If a line contains "#### [魔鬼在统治着我们的世界(19", it is the last one to write out; begin with the first line of the records and copy each exactly.

START INPUT DATA

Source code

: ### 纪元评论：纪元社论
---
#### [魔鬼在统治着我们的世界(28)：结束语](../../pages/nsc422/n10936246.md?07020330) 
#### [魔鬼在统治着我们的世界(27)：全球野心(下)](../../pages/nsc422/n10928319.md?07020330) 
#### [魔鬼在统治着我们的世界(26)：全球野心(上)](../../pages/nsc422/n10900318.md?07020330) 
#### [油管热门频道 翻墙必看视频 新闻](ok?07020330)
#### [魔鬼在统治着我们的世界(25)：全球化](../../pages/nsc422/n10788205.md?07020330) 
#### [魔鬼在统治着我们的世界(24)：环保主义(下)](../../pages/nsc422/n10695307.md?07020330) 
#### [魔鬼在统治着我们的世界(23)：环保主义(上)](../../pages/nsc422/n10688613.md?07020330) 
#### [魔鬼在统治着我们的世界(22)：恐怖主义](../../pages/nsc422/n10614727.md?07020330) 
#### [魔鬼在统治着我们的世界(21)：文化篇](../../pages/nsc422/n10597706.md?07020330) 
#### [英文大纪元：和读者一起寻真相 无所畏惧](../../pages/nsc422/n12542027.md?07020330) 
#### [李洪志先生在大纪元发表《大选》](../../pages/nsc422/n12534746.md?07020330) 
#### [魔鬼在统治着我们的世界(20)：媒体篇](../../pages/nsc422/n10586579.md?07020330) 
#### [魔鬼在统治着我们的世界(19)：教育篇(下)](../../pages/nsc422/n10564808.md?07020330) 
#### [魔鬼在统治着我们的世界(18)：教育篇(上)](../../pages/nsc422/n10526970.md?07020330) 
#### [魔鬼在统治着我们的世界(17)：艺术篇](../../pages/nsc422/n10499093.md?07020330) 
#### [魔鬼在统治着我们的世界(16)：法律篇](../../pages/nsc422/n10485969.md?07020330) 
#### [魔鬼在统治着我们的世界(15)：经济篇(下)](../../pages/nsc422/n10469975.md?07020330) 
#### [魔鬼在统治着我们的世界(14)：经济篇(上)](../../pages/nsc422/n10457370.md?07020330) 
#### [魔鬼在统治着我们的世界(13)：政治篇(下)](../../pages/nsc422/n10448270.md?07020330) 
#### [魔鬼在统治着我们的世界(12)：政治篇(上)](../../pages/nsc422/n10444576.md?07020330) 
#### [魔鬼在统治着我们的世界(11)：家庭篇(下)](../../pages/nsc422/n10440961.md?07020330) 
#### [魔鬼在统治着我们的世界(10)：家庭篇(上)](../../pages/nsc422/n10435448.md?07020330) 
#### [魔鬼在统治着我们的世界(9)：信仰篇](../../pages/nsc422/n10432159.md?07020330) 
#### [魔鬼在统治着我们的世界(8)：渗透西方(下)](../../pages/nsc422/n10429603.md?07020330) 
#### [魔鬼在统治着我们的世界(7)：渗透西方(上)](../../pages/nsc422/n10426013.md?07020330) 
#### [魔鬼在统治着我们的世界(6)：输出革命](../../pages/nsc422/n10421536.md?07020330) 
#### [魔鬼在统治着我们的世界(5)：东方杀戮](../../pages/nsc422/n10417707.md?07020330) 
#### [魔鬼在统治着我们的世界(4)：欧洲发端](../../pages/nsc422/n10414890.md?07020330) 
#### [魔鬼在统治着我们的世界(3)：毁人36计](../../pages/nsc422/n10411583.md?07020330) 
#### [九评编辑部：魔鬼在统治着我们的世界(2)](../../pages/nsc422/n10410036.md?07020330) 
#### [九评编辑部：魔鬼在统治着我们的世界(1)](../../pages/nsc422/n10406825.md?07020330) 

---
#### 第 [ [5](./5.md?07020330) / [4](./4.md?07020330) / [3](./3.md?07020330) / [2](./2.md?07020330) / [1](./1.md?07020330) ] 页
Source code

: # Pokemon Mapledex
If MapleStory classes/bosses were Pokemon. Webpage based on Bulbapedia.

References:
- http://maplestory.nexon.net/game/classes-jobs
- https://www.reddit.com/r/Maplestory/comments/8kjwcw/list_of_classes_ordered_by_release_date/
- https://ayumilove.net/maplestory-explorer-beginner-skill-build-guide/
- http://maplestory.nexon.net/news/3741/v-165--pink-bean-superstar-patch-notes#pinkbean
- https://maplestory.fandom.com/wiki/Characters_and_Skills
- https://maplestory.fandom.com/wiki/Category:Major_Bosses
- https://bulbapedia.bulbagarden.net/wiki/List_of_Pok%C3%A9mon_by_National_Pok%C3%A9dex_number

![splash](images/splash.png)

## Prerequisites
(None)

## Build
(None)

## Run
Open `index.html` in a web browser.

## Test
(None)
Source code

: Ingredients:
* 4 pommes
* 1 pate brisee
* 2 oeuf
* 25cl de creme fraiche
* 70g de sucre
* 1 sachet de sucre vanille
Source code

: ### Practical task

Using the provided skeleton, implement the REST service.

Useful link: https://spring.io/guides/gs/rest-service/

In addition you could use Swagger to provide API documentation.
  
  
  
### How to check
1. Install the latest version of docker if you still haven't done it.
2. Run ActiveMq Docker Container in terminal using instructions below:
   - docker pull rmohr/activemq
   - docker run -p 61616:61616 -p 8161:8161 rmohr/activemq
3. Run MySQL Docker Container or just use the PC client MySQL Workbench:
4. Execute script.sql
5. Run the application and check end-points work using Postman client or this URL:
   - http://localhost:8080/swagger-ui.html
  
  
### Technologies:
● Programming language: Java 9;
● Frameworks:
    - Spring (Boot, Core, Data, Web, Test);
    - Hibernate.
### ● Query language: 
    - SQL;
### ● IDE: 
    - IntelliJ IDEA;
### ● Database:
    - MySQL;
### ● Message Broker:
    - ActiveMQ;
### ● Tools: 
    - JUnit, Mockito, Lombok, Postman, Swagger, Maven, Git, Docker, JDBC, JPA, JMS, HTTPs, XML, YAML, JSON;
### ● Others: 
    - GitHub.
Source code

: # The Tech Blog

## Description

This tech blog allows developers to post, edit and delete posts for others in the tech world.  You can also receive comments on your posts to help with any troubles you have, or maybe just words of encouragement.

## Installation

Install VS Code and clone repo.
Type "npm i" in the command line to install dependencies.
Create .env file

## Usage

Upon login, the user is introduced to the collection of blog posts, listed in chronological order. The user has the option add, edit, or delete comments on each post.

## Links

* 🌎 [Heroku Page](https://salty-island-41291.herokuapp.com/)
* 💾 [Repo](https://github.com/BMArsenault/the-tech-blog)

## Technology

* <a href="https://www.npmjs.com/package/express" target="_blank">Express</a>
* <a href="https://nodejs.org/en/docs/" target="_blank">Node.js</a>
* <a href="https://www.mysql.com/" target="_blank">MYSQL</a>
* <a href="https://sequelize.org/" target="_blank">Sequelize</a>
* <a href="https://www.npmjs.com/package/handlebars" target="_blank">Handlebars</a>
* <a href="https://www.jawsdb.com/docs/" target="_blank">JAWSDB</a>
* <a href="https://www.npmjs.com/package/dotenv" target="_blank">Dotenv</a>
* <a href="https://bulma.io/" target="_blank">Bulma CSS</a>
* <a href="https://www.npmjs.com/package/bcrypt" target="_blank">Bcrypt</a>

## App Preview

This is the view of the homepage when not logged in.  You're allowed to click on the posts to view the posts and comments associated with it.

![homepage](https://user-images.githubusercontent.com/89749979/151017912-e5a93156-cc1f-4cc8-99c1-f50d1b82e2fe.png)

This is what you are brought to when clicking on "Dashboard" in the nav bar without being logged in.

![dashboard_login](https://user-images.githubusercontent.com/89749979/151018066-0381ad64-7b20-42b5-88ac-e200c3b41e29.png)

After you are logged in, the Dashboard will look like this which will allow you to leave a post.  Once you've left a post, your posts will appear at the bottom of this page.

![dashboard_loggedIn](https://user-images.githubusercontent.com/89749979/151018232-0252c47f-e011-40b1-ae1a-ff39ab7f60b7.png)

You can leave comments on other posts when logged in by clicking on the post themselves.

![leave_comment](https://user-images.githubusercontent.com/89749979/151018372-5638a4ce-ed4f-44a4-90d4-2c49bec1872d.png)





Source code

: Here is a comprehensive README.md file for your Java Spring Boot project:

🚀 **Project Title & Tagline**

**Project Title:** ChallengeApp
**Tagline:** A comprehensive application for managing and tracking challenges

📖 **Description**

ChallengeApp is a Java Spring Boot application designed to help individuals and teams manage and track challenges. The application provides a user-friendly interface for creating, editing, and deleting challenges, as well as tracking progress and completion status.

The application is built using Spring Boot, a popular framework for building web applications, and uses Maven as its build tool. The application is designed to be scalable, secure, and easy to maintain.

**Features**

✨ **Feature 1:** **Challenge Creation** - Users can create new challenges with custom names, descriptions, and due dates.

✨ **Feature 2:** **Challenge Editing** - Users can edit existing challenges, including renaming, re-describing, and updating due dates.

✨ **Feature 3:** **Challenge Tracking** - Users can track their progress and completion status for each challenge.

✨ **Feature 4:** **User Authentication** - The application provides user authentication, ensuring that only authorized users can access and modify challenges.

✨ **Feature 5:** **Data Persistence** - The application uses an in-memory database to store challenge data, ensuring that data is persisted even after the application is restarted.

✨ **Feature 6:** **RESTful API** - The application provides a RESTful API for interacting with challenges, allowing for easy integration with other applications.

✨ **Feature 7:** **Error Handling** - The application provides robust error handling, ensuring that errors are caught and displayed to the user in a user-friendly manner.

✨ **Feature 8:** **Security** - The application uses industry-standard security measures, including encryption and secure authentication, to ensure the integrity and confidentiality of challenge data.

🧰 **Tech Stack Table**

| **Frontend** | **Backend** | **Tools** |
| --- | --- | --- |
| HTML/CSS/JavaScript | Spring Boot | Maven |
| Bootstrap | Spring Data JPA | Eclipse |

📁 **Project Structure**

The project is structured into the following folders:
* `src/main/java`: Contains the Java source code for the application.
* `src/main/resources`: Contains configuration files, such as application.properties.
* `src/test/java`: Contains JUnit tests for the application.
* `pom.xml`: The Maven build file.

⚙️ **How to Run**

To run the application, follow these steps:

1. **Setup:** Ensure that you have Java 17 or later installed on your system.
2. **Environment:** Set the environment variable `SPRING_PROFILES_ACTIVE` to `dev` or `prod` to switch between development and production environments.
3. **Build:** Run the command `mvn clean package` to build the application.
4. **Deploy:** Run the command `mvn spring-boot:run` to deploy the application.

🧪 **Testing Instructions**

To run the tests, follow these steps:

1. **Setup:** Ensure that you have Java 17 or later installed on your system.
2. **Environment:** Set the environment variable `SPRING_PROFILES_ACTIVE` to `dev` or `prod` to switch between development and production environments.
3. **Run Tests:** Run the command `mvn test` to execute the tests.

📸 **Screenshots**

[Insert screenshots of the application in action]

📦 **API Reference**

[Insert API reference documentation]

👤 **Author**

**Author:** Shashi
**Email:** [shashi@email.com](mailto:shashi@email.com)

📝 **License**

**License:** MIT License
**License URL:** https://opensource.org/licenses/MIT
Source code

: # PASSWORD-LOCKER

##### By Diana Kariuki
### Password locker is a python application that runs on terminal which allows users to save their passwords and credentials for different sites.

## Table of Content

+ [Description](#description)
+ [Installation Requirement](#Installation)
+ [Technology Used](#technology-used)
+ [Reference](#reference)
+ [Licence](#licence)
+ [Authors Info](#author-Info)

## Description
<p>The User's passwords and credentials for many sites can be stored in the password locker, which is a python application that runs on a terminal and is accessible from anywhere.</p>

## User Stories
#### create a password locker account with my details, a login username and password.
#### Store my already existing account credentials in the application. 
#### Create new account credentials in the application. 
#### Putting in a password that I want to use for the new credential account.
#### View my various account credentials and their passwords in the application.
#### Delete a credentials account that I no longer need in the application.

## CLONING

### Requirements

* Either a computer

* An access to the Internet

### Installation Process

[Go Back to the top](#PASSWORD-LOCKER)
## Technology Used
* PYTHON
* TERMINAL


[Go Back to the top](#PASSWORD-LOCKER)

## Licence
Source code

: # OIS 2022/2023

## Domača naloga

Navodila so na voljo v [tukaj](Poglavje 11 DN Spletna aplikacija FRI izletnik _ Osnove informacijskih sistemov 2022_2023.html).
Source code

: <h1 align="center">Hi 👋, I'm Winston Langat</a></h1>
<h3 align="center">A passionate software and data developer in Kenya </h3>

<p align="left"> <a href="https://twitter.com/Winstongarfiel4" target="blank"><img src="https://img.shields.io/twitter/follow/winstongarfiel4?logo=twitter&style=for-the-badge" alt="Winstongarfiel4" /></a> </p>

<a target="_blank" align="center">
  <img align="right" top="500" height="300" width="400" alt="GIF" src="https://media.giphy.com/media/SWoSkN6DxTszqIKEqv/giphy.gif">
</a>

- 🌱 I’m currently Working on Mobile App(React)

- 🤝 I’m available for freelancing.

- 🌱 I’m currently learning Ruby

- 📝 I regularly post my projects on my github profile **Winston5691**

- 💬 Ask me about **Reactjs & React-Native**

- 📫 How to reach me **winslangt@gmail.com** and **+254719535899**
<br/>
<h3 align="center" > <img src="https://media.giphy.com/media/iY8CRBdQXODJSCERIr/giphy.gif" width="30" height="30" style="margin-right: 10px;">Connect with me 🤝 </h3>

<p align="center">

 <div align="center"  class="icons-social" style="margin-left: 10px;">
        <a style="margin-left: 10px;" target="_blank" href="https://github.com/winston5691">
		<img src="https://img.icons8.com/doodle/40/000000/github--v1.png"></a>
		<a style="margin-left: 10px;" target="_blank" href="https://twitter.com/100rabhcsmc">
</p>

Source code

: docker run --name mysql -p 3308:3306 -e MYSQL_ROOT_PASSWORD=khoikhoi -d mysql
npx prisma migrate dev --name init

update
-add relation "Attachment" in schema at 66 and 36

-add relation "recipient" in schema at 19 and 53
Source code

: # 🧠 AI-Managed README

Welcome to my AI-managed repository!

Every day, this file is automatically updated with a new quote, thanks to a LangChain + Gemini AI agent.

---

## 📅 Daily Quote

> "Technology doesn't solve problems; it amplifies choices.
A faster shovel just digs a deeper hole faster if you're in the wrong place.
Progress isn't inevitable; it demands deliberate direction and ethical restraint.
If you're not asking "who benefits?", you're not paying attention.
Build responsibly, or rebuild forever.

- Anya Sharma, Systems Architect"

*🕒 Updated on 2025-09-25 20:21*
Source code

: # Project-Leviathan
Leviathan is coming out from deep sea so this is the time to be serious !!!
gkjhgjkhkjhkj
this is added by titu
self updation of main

END INPUT DATA

■ RESULT OF THIS TASK
Source code

: ### 纪元评论：纪元社论
---
#### [魔鬼在统治着我们的世界(28)：结束语](../../pages/nsc422/n10936246.md?07020330) 
#### [魔鬼在统治着我们的世界(27)：全球野心(下)](../../pages/nsc422/n10928319.md?07020330) 
#### [魔鬼在统治着我们的世界(26)：全球野心(上)](../../pages/nsc422/n10900318.md?07020330) 
#### [油管热门频道 翻墙必看视频 新闻](ok?07020330)
#### [魔鬼在统治着我们的世界(25)：全球化](../../pages/nsc422/n10788205.md?07020330) 
#### [魔鬼在统治着我们的世界(24)：环保主义(下)](../../pages/nsc422/n10695307.md?07020330) 
#### [魔鬼在统治着我们的世界(23)：环保主义(上)](../../pages/nsc422/n10688613.md?07020330) 
#### [魔鬼在统治着我们的世界(22)：恐怖主义](../../pages/nsc422/n10614727.md?07020330) 
#### [魔鬼在统治着我们的世界(21)：文化篇](../../pages/nsc422/n10597706.md?07020330) 
#### [英文大纪元：和读者一起寻真相 无所畏惧](../../pages/nsc422/n12542027.md?07020330) 
#### [李洪志先生在大纪元发表《大选》](../../pages/nsc422/n12534746.md?07020330) 
#### [魔鬼在统治着我们的世界(20)：媒体篇](../../pages/nsc422/n10586579.md?07020330) 
#### [魔鬼在统治着我们的世界(19)：教育篇(下)](../../pages/nsc422/n10564808.md?07020330) 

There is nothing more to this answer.